Theses and Dissertations
2019
ABSTRACTS
Departamento de Informática
Pontifícia Universidade Católica do Rio de Janeiro - PUC-Rio
Rio de Janeiro - Brazil
This file contains the list of the MSc. Dissertations and PhD. Thesis presented to the Departmento de Informática, Pontifícia Universidade Católica do Janeiro - PUC-Rio, Brazil, in 2019. They are all available in print format and, according to the authors' preference, some of them are freely available for download, while others are freely available for download to the PUC-Rio community exclusively(*).
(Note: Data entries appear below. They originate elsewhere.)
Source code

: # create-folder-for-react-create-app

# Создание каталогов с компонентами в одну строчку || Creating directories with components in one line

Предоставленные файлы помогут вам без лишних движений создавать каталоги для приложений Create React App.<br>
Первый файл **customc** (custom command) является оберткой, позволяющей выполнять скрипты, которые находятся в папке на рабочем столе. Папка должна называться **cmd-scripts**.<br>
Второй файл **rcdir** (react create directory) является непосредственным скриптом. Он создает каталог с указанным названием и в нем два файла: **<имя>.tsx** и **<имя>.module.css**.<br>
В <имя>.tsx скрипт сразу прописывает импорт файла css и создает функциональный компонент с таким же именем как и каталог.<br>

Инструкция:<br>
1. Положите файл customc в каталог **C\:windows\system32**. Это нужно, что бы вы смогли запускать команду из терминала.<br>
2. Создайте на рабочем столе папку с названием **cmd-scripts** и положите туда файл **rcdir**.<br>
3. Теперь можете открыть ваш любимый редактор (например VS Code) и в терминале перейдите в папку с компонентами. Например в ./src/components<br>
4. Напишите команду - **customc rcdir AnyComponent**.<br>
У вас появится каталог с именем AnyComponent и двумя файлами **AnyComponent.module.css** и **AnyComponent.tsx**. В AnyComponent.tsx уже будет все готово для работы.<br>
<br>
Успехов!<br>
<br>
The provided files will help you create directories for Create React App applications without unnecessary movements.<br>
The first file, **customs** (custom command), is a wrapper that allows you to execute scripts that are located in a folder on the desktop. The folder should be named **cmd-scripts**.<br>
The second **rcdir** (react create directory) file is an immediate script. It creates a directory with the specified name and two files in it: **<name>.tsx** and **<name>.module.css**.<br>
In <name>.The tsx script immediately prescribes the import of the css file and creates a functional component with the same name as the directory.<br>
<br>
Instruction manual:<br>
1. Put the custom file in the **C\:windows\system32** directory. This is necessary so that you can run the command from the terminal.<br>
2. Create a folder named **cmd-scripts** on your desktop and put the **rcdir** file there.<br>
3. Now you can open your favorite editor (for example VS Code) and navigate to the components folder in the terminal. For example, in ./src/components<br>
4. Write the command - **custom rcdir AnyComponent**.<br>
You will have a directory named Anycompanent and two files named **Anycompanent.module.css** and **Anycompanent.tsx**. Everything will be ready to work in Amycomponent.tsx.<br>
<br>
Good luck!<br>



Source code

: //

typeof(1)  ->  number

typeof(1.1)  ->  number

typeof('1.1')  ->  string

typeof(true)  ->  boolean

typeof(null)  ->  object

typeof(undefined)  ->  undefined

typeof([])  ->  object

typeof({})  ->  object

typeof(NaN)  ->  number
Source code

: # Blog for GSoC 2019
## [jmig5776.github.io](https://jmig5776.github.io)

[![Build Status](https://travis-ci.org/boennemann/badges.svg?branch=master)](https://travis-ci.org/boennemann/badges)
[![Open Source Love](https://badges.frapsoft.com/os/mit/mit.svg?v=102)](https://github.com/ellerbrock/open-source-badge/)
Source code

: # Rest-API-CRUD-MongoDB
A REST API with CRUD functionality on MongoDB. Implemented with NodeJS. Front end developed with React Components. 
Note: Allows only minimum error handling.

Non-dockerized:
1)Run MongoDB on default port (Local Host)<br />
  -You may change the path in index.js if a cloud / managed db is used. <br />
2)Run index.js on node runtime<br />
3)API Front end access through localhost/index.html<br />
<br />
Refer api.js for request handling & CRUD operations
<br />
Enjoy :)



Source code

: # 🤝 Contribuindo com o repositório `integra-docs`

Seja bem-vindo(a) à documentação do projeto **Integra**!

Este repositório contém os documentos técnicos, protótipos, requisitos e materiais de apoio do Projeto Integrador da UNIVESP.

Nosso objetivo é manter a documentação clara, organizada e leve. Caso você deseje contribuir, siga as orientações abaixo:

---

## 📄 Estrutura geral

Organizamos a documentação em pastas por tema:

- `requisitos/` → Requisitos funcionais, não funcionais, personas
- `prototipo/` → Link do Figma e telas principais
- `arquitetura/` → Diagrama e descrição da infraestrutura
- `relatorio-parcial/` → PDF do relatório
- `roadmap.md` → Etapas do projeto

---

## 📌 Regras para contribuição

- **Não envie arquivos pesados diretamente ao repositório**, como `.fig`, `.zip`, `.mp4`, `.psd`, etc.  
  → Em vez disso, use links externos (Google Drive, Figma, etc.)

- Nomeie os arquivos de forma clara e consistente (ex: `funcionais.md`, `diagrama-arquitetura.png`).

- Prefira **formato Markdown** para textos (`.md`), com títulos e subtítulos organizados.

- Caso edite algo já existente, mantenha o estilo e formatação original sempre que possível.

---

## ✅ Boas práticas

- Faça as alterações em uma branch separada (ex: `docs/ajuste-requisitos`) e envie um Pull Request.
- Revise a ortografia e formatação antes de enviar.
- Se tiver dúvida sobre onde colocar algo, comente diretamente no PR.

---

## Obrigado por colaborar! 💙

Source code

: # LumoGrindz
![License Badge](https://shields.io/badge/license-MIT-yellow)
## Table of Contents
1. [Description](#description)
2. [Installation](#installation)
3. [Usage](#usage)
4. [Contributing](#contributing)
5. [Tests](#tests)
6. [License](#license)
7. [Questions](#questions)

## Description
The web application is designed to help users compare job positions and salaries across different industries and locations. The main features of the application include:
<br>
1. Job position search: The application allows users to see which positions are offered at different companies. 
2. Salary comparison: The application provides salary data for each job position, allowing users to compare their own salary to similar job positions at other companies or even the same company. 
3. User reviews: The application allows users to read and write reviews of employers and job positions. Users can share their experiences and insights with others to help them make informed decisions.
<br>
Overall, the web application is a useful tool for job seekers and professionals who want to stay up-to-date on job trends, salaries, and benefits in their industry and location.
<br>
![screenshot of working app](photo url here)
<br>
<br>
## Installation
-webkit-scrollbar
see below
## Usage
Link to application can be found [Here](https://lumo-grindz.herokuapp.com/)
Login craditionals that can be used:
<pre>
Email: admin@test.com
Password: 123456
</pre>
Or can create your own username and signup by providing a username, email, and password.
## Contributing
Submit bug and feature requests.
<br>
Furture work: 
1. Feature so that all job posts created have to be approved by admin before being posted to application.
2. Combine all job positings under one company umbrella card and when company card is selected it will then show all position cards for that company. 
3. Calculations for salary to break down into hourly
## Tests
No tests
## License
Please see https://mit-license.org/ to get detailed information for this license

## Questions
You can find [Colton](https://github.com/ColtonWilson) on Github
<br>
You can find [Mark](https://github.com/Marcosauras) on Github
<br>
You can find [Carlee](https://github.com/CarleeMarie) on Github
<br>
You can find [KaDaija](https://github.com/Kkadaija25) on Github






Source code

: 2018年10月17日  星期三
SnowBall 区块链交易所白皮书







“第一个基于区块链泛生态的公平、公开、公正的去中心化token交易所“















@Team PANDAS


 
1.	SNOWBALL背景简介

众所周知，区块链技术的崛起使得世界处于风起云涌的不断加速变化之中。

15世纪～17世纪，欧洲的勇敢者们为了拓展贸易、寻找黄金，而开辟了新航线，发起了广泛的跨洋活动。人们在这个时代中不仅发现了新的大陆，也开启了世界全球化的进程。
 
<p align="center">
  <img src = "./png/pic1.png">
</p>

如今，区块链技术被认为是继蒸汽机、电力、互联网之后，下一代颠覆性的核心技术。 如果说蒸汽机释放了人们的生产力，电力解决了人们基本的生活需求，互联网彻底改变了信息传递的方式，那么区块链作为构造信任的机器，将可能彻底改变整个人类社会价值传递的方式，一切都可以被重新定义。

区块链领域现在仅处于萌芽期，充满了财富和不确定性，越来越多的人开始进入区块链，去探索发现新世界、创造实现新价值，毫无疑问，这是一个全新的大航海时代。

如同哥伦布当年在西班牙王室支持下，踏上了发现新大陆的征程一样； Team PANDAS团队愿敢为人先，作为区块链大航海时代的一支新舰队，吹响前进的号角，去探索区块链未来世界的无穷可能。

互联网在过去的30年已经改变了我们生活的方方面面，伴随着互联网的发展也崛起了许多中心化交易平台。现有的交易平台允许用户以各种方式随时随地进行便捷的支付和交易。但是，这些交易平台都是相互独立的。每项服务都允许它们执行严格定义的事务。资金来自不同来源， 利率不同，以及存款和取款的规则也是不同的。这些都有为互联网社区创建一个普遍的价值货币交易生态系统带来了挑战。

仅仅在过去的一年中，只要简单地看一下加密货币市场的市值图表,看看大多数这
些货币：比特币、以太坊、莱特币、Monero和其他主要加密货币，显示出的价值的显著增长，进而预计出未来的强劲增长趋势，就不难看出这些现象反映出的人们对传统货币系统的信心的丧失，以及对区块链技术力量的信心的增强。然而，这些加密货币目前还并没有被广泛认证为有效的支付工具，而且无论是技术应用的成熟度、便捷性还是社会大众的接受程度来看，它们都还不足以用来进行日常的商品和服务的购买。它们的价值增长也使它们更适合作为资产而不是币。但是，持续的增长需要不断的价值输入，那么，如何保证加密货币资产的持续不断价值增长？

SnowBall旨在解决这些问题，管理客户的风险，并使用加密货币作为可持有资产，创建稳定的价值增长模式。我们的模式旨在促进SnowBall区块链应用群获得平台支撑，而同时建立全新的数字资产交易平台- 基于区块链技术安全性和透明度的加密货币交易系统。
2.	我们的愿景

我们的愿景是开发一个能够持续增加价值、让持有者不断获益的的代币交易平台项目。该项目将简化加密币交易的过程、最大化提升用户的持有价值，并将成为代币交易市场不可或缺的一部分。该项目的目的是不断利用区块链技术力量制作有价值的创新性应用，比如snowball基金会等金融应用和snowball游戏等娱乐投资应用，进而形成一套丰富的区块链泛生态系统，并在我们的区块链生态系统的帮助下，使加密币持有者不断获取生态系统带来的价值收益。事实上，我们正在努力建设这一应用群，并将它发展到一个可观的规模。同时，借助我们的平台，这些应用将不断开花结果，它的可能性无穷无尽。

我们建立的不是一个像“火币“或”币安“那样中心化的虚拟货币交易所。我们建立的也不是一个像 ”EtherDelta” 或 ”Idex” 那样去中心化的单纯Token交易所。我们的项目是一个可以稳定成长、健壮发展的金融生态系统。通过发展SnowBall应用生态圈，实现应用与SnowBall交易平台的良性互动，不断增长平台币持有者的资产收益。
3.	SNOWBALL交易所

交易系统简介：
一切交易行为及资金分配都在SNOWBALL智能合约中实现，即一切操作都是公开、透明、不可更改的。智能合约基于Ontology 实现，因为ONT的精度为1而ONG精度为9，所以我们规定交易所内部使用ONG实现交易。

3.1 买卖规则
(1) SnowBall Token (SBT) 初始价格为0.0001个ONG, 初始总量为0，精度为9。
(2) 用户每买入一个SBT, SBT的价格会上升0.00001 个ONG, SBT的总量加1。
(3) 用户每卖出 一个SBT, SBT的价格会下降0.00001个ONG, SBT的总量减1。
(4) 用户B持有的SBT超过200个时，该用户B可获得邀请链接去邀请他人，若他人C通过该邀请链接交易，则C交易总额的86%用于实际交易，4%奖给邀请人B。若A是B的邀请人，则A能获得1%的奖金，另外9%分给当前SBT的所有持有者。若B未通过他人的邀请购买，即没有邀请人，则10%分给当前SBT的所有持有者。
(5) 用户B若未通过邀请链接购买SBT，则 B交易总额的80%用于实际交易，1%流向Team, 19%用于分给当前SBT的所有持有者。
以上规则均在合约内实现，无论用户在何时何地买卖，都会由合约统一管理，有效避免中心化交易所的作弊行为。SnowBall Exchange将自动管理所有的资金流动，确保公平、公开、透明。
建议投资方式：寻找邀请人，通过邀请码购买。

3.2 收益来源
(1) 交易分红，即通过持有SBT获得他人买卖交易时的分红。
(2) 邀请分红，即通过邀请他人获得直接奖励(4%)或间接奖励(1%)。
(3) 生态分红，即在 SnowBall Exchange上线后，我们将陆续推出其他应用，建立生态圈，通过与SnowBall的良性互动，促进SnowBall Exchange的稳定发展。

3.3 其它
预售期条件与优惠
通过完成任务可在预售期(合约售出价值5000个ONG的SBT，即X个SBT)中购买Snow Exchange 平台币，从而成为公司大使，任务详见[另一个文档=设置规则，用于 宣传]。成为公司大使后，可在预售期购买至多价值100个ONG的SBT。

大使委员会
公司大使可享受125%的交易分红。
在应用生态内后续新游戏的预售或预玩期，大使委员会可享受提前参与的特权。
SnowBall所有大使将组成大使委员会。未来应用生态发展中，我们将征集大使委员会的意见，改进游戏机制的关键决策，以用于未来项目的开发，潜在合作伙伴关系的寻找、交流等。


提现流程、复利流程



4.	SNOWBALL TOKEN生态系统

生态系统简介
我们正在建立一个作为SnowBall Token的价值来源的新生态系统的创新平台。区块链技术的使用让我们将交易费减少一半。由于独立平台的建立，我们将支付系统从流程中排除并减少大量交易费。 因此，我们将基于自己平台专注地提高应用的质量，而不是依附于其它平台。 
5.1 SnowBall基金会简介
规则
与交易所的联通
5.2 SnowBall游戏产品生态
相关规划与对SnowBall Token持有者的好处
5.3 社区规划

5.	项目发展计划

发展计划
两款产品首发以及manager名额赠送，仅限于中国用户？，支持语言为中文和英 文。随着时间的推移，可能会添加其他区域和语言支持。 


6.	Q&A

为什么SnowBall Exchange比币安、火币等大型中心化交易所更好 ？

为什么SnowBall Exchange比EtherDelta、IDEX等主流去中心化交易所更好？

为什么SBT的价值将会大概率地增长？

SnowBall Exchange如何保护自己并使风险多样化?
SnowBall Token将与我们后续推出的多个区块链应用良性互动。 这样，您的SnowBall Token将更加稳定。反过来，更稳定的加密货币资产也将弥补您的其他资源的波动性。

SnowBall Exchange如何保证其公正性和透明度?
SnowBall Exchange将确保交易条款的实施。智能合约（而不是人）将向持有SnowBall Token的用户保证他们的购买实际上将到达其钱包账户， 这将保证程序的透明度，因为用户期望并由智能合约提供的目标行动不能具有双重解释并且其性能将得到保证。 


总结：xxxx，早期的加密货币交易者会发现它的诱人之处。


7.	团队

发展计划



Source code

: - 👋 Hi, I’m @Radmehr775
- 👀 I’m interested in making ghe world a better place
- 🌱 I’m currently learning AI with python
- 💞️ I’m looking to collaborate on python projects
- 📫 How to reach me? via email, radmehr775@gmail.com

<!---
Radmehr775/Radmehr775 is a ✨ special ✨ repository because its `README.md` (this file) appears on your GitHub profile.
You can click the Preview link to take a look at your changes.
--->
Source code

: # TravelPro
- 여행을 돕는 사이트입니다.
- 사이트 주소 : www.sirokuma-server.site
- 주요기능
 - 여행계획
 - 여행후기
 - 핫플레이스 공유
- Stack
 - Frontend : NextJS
For any requests, questions, or suggestions, please contact:
Rosane Castilho
bib-di@inf.puc-rio.br
Last update: 22/MARCH/2019
[In construction; sometimes, digital versions may not be available yet]
[19_MSc_varela]
Guilherme Sant’Anna VARELA.
Anotação profunda de papéis semânticos para o Português.
[Title in English: Deep semantic role labeling for Portuguese]. M.Sc. Diss.
Port. Presentation:
21/01/2019. 74 p. Advisor: Sérgio Colcher. DOI.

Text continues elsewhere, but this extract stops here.